I am actually a bit surprised it got as far as it did. I sort of expected the second write to mapldev-2022Aug12-1day-c24.geosgcm_ocn.20000414_2130z.nc4 would have triggered the fault, but it got to the third. Hmm.

I'm guessing this is a weird "sometimes even GEOS needs to clobber history" sort of thing? Or maybe we need to have pFIO_APPEND to go along with pFIO_CLOBBER and pFIO_NOCLOBBER?

I leave this in the hands of the experts.

weiyuan-jiang commented 2 years ago

Is this duration 0000 a typo or a purpose ?

mathomp4 commented 2 years ago

Is this duration 0000 a typo or a purpose ?

No. It's a valid duration. I'd probably need @bena-nasa or @atrayano to explain it better, but if you set duration: 000000 what I think MAPL does is "append" to the history output.

So, if you have an hourly collection, by default you get one file every hour. But if you have duration: 000000, then you'll get one collection a day with 24 time-steps in it.

mathomp4 commented 2 years ago

So, if you have an hourly collection, by default you get one file every hour. But if you have duration: 000000, then you'll get one collection a day with 24 time-steps in it.

Welp, maybe I still need to learn. I just did it with our stock model running for two model days and you get:

netcdf stock-2022Aug12-1day-c24.geosgcm_ocn.20000414_2130z {
dimensions:
        lat = 49 ;
        lon = 96 ;
        time = UNLIMITED ; // (48 currently)
...

So I guess you just always append to this file even after a day.

@bena-nasa @atrayano Can you remind me how to do the "append for a day, but get new file each day" style?

bena-nasa commented 2 years ago

I'll check this out. Talked to @mathomp4, the odd thing is the ExtData test cases almost all use duration 0 and in some cases write an entire year of data to a single file and those passed...

bena-nasa commented 2 years ago

I found the problem, I might need @weiyuan-jiang help on monday to fix. The issue is that the file creation for each collection via the find method of the HistoryCollection takes place on a single process on the server. But from write to write, if that process changes, that may not be the process when the file was created, so the file_last_created was not set on the collection for that process. Since my ExtData tester is writing only to a single collection in the examples so far to generate the synthetic output, the rank is the same each time. Likewise in the standard non-ocean History collections no files have more than 1 time slice written so every file is new so there's no last file to check

bena-nasa commented 2 years ago

After looking at the code with @weiyuan-jiang there is no easy fix for this given the fact that the pfio server is really multiple server implementations/flavours and some of those are meant to work asynchronously.

Here's the issue, as alluded to in the previous comment. Currently the writing on the server per collection is done by a single process. Which process that is and how it changes from write to write depends on which flavour of the pfio server you are using. Take the "multiple" group server. Each time it is time to write the backend controller farms out the work of writing to whatever processes are available. The file is not either created or opened anywhere but on the writing processes and the inquiry about its existence did not take place until then either.

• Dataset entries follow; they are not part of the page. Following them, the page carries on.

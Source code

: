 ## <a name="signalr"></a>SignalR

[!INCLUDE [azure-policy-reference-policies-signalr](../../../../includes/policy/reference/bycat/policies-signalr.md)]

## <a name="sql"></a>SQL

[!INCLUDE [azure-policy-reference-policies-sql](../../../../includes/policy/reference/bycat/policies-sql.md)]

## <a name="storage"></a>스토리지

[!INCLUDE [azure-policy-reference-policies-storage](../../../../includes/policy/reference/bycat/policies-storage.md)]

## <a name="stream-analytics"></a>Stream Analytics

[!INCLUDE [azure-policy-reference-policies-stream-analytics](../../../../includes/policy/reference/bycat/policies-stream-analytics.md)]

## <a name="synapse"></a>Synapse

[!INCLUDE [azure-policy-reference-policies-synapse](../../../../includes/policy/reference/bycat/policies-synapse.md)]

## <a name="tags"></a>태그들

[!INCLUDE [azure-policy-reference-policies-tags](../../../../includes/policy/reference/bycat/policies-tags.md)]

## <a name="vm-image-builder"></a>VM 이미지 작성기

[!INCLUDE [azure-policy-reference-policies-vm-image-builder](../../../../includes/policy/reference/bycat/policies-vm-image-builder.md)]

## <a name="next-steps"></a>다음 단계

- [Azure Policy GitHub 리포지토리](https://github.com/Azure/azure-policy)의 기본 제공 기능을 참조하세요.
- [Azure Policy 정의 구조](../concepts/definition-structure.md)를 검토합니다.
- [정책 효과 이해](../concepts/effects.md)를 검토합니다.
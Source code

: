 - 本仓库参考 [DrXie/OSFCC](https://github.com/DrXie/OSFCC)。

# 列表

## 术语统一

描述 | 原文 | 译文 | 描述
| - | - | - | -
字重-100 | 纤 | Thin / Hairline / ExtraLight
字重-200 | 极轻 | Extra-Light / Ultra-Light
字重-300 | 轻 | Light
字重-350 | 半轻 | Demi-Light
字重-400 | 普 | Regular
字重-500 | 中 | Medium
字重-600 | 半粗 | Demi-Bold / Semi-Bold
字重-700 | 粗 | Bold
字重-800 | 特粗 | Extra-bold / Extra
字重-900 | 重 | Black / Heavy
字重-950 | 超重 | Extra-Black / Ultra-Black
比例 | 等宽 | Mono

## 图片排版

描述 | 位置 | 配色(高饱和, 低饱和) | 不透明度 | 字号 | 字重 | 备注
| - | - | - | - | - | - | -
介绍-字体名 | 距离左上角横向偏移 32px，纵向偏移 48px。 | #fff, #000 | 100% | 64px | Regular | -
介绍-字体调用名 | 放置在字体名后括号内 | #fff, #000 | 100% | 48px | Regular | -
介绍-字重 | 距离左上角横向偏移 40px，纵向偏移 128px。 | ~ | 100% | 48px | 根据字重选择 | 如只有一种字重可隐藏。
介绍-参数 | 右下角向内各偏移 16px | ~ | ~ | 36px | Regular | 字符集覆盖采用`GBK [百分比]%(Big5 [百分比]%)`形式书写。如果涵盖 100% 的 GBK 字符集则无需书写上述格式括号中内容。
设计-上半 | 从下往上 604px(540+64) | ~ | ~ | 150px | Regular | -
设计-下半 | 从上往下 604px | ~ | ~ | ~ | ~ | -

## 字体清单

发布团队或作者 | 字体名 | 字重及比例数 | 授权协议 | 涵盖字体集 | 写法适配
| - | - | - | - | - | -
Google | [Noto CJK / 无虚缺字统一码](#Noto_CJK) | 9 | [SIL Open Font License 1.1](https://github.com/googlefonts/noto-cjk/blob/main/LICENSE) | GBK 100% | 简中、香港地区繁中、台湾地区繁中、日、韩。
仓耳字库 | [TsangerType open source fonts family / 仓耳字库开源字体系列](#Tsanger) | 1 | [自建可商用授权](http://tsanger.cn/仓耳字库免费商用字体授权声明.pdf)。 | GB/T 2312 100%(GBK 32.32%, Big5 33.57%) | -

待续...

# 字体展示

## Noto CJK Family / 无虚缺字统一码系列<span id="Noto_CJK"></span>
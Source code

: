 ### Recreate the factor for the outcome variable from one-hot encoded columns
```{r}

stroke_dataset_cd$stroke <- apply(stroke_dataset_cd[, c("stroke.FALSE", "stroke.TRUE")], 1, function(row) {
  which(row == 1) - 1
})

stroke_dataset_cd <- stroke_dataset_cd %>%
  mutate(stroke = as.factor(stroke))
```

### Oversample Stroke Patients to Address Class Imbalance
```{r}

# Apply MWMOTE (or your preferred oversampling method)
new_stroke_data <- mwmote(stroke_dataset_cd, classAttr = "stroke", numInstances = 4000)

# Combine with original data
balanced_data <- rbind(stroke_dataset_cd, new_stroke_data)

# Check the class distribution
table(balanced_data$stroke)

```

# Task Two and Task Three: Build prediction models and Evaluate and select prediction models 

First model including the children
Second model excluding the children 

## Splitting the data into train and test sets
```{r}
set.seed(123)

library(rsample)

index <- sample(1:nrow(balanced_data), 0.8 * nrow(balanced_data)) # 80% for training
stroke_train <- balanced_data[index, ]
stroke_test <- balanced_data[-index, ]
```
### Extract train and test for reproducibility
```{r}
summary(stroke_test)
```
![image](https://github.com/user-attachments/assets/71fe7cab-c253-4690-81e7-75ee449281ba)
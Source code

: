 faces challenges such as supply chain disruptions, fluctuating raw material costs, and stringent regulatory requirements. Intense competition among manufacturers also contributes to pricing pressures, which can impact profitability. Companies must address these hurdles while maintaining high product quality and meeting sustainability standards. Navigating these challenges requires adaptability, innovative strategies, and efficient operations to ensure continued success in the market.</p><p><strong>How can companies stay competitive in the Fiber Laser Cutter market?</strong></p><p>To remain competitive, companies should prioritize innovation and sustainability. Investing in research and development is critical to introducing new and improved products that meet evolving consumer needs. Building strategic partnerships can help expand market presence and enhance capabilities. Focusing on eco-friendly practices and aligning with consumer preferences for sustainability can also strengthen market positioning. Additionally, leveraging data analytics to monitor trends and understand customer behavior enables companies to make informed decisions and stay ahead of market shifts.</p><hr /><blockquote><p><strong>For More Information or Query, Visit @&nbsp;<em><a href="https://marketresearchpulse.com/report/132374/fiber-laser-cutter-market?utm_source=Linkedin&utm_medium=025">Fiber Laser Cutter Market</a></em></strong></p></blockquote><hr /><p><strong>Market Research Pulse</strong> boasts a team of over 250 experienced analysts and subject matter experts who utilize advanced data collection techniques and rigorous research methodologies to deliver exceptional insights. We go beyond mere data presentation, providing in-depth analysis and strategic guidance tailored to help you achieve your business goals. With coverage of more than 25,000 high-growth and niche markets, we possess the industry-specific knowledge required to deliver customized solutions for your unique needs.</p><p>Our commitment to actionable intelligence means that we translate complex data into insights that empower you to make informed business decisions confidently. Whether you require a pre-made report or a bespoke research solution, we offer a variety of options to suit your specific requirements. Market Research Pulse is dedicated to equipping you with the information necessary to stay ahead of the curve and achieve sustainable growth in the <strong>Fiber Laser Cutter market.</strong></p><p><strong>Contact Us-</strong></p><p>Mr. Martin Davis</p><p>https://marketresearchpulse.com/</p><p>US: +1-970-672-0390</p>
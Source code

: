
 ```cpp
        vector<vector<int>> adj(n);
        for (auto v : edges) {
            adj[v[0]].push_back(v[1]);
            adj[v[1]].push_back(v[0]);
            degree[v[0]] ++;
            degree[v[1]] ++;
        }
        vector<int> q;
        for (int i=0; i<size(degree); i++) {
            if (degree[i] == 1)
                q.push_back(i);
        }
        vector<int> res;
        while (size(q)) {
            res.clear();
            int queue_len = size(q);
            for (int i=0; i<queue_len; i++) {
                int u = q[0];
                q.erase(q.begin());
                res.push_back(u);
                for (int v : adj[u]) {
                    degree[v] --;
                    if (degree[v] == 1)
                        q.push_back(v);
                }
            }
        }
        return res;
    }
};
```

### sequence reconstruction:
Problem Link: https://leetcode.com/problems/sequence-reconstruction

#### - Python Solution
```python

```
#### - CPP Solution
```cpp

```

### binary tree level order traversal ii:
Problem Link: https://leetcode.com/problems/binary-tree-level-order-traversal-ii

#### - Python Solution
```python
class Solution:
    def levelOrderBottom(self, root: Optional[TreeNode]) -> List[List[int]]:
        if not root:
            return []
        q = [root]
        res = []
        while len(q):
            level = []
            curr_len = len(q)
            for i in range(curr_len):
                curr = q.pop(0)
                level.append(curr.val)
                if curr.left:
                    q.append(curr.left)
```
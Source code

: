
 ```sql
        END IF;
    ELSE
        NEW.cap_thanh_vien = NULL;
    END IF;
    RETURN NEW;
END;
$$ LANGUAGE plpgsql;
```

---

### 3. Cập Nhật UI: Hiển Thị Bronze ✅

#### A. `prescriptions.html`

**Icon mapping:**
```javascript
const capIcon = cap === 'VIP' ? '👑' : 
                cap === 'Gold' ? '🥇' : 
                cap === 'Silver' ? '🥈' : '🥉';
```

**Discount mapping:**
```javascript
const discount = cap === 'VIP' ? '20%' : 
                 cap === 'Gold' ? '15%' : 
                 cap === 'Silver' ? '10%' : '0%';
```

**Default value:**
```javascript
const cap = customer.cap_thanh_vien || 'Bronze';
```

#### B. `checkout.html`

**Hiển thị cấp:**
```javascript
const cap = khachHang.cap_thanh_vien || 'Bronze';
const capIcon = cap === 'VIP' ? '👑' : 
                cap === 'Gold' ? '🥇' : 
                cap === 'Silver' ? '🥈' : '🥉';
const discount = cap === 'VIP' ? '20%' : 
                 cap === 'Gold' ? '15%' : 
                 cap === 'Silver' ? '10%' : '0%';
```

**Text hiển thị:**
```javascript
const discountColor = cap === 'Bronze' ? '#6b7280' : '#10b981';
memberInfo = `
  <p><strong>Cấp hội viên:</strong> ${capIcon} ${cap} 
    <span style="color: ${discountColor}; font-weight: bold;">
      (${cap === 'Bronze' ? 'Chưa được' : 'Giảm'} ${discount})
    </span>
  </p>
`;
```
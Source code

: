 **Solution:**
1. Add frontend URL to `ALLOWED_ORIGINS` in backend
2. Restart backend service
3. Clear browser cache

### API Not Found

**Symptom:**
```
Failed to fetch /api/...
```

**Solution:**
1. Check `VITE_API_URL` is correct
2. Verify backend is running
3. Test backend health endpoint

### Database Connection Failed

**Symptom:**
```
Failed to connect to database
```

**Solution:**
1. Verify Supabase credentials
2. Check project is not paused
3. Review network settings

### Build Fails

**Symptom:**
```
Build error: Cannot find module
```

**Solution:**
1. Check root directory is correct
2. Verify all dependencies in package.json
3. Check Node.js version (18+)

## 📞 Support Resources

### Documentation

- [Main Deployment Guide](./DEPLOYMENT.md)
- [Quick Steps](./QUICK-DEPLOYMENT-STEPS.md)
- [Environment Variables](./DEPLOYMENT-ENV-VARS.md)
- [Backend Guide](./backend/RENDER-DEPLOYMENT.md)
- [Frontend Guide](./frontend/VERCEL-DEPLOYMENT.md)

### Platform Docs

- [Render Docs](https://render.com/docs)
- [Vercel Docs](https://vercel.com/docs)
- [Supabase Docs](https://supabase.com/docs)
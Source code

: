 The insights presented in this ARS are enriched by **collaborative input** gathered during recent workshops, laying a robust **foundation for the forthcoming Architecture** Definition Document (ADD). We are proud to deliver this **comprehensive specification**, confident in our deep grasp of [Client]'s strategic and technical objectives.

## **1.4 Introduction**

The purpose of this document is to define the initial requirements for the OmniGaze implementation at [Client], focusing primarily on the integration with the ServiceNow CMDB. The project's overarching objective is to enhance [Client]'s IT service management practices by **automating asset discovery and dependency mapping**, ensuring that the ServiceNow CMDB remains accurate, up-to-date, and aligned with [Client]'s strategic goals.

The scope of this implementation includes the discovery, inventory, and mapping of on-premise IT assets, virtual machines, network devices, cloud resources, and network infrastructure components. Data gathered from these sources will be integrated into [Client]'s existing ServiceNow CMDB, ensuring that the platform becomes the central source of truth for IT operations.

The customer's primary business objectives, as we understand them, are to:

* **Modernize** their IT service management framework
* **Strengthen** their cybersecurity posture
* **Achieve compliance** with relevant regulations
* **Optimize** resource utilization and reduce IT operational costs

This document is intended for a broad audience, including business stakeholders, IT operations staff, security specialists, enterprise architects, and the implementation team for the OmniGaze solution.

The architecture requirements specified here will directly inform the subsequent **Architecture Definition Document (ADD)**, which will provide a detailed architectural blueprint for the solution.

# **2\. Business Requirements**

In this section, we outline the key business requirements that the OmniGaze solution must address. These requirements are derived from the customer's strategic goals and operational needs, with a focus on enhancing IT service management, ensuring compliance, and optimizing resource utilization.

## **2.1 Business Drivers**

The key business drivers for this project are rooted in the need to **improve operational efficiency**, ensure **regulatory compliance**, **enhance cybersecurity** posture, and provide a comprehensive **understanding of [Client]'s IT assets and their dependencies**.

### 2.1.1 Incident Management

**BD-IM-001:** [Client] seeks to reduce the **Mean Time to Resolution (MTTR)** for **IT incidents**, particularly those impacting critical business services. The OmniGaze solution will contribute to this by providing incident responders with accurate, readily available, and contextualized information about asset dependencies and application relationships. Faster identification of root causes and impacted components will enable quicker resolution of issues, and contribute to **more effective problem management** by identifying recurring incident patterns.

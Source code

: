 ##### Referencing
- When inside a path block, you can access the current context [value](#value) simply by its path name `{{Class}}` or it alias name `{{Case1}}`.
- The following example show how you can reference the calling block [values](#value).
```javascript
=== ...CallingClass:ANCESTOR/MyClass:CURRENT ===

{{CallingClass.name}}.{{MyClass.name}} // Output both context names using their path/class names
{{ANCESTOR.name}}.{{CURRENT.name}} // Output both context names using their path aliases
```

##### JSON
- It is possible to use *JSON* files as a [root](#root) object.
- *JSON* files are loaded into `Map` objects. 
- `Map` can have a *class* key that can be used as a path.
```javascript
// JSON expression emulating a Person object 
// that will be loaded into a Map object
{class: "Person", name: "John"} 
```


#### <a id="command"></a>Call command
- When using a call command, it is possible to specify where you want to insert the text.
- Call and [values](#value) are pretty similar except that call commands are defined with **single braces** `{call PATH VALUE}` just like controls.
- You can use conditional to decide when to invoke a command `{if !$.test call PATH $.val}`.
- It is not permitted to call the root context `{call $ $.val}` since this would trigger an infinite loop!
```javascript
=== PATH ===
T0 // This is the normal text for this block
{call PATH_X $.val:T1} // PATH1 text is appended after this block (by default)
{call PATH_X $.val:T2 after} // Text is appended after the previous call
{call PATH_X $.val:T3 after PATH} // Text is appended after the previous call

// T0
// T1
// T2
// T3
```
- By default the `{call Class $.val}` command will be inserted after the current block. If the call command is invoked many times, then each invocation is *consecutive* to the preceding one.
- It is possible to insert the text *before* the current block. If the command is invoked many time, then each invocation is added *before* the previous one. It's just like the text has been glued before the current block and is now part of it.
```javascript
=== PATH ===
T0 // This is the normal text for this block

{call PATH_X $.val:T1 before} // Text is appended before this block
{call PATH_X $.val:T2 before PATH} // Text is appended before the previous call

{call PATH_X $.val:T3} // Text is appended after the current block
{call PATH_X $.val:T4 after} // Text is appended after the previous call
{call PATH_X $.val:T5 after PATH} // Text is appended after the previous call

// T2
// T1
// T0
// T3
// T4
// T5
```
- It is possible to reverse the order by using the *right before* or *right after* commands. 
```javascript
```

Let's say at a timestep collection 5 was assigned to write on process 1. The logic that was added in develop said:

If the file doesn't exist create, mark down in the collection that the server created it via an allocatable character array.

If it does exist, first check if the server created it, if it did create the file just open the file, if it did not create the file with the clobber condition set by the user, at this point you may succeed for fail if the user said noclobber, if you allow clobbering, mark that the server created the file.

The problem is that at this point when marking, it was on a single process.

Let's say the next timestep, collection 5 writes on process 2. Well, if last time collection 5 was on 1, I only marked on process 2, and since the for very, very good reasons process 1 can't and should not talk to process 2.

So something needs to happen outside the writing processes, that is collective across the server for all the server types we support. Ug, not easy...